# [EXERCISE DESCRIPTION]
Because the images are not wanted, restate every line below word for word without them.

# [DATA FOR THIS EXERCISE]

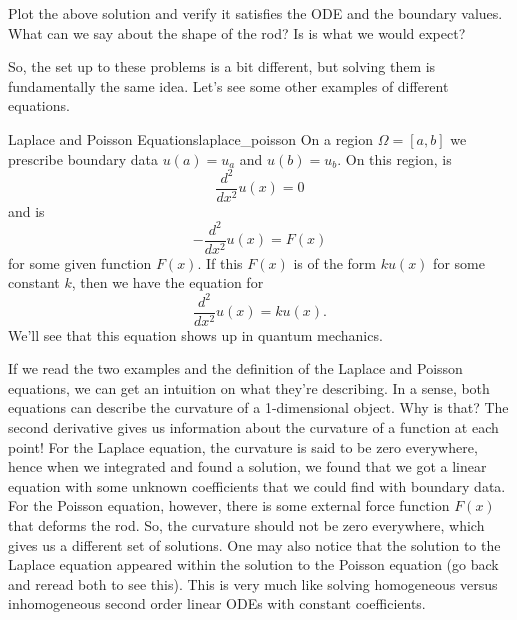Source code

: \begin{exercise}
Plot the above solution and verify it satisfies the ODE and the boundary values.  What can we say about the shape of the rod? Is is what we would expect?
\end{exercise}

So, the set up to these problems is a bit different, but solving them is fundamentally the same idea. Let's see some other examples of different equations.

\begin{df}{Laplace and Poisson Equations}{laplace_poisson}
On a region $\Omega=[a,b]$ we prescribe boundary data $u(a)=u_a$ and $u(b)=u_b$.  On this region,  is
\[
\frac{d^2}{dx^2}u(x)=0
\]
and  is
\[
-\frac{d^2}{dx^2}u(x)=F(x)
\]
for some given function $F(x)$. If this $F(x)$ is of the form $ku(x)$ for some constant $k$, then we have the equation for 
\[
\frac{d^2}{dx^2}u(x)=ku(x).
\]
We'll see that this equation shows up in quantum mechanics.
\end{df}

If we read the two examples and the definition of the Laplace and Poisson equations, we can get an intuition on what they're describing.  In a sense, both equations can describe the curvature of a 1-dimensional object.  Why is that? The second derivative gives us information about the curvature of a function at each point! For the Laplace equation, the curvature is said to be zero everywhere, hence when we integrated and found a solution, we found that we got a linear equation with some unknown coefficients that we could find with boundary data.  For the Poisson equation, however, there is some external force function $F(x)$ that deforms the rod.  So, the curvature should not be zero everywhere, which gives us a different set of solutions.  One may also notice that the solution to the Laplace equation appeared within the solution to the Poisson equation (go back and reread both to see this).  This is very much like solving homogeneous versus inhomogeneous second order linear ODEs with constant coefficients.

# [FINISHED TASK]
Source code

: \begin{exercise}
Plot the above solution and verify it satisfies the ODE and the boundary values.  What can we say about the shape of the rod? Is is what we would expect?
\end{exercise}

So, the set up to these problems is a bit different, but solving them is fundamentally the same idea. Let's see some other examples of different equations.

\begin{df}{Laplace and Poisson Equations}{laplace_poisson}
On a region $\Omega=[a,b]$ we prescribe boundary data $u(a)=u_a$ and $u(b)=u_b$.  On this region,  is
\[
\frac{d^2}{dx^2}u(x)=0
\]
and  is
\[
-\frac{d^2}{dx^2}u(x)=F(x)
\]
for some given function $F(x)$. If this $F(x)$ is of the form $ku(x)$ for some constant $k$, then we have the equation for 
\[
\frac{d^2}{dx^2}u(x)=ku(x).
\]
We'll see that this equation shows up in quantum mechanics.
\end{df}

If we read the two examples and the definition of the Laplace and Poisson equations, we can get an intuition on what they're describing.  In a sense, both equations can describe the curvature of a 1-dimensional object.  Why is that? The second derivative gives us information about the curvature of a function at each point! For the Laplace equation, the curvature is said to be zero everywhere, hence when we integrated and found a solution, we found that we got a linear equation with some unknown coefficients that we could find with boundary data.  For the Poisson equation, however, there is some external force function $F(x)$ that deforms the rod.  So, the curvature should not be zero everywhere, which gives us a different set of solutions.  One may also notice that the solution to the Laplace equation appeared within the solution to the Poisson equation (go back and reread both to see this).  This is very much like solving homogeneous versus inhomogeneous second order linear ODEs with constant coefficients.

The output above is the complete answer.